DESCRIPTION OF THE TASK =>
Check every line of the material below for the string "технике", and return the ones that have it.

^^^^^^^^^^^^^^^^

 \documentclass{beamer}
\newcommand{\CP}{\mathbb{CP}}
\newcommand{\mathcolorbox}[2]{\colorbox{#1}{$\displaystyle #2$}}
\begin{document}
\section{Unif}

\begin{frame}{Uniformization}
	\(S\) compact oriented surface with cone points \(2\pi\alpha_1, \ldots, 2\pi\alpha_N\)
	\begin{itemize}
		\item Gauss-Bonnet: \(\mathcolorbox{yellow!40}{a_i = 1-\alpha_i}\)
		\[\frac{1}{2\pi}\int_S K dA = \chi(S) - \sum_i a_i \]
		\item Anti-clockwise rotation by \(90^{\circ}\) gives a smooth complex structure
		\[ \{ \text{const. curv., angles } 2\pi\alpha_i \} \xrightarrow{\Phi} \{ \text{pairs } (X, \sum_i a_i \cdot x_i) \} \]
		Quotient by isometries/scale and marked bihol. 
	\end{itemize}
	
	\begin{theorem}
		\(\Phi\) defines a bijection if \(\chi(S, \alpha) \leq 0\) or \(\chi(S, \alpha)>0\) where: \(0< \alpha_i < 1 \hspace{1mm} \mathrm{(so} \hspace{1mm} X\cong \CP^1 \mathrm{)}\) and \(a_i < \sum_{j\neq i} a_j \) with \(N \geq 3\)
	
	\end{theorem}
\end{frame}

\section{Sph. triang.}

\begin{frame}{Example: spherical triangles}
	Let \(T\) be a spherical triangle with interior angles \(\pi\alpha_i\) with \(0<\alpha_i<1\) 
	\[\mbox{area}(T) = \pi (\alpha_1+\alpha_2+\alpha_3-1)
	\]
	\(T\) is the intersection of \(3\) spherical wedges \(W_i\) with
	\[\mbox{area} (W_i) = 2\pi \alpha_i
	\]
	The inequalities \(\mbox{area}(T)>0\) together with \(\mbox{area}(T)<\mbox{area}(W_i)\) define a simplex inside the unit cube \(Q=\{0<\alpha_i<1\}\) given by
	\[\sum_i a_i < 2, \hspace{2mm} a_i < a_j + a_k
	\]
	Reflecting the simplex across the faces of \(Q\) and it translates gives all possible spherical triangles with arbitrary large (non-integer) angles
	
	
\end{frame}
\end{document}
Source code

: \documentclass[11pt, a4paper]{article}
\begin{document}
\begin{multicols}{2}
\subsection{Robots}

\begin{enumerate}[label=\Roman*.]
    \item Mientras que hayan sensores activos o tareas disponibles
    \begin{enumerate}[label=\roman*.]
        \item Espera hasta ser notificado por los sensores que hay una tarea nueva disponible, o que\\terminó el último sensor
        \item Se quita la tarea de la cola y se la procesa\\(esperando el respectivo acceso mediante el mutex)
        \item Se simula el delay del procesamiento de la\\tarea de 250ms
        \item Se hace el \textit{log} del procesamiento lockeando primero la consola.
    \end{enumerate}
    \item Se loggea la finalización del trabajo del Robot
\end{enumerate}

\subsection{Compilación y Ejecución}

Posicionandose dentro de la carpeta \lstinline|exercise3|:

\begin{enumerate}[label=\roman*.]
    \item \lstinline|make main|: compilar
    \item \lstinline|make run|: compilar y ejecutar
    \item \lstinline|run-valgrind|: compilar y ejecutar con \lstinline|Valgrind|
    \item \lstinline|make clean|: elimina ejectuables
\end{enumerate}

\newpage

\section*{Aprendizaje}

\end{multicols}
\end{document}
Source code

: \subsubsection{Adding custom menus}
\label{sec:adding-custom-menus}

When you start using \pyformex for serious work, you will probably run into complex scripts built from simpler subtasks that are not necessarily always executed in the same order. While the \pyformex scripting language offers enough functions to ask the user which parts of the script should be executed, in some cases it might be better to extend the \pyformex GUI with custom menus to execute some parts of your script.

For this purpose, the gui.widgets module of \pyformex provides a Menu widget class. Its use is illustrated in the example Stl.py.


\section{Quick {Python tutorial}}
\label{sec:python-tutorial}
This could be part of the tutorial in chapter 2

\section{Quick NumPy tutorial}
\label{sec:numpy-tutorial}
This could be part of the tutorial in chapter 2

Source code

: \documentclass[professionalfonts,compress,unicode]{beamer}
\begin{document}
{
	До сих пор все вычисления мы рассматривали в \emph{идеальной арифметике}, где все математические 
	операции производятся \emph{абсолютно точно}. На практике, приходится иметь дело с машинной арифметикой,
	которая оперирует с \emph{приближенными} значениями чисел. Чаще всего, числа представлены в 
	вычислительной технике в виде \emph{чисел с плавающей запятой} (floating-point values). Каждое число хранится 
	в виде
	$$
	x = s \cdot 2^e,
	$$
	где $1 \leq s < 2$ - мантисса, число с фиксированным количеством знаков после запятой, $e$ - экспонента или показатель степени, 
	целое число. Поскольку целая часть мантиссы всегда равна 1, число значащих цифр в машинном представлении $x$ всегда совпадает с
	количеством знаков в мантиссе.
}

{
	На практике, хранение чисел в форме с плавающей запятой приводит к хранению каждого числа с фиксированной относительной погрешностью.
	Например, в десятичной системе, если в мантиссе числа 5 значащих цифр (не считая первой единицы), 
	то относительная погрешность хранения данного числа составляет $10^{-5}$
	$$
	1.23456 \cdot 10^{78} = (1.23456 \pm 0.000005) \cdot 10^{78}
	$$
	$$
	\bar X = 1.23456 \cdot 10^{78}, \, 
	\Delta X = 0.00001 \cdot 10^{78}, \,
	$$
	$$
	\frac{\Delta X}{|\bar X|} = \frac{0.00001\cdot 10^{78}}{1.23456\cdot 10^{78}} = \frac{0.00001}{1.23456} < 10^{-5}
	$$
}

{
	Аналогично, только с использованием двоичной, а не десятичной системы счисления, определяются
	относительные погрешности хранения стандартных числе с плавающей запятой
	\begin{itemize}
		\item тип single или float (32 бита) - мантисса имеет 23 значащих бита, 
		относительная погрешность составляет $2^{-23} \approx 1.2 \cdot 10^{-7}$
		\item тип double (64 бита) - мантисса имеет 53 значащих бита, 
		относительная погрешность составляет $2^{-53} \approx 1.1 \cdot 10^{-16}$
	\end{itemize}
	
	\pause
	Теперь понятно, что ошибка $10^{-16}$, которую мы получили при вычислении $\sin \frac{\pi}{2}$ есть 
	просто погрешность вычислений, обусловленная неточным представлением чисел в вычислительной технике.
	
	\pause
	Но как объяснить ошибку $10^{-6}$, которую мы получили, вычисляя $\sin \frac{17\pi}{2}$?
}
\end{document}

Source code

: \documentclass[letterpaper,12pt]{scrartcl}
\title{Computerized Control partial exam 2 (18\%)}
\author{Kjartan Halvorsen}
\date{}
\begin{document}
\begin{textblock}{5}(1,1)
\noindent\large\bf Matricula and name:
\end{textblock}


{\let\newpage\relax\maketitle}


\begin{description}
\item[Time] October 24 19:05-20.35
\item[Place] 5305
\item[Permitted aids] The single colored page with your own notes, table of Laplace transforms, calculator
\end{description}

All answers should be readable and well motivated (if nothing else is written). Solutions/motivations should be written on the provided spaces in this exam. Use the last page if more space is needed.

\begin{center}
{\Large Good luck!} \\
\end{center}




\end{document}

^^^^^^^^^^^^^^^^

TASK ANSWER =>
	вычислительной технике в виде \emph{чисел с плавающей запятой} (floating-point values). Каждое число хранится 
	просто погрешность вычислений, обусловленная неточным представлением чисел в вычислительной технике.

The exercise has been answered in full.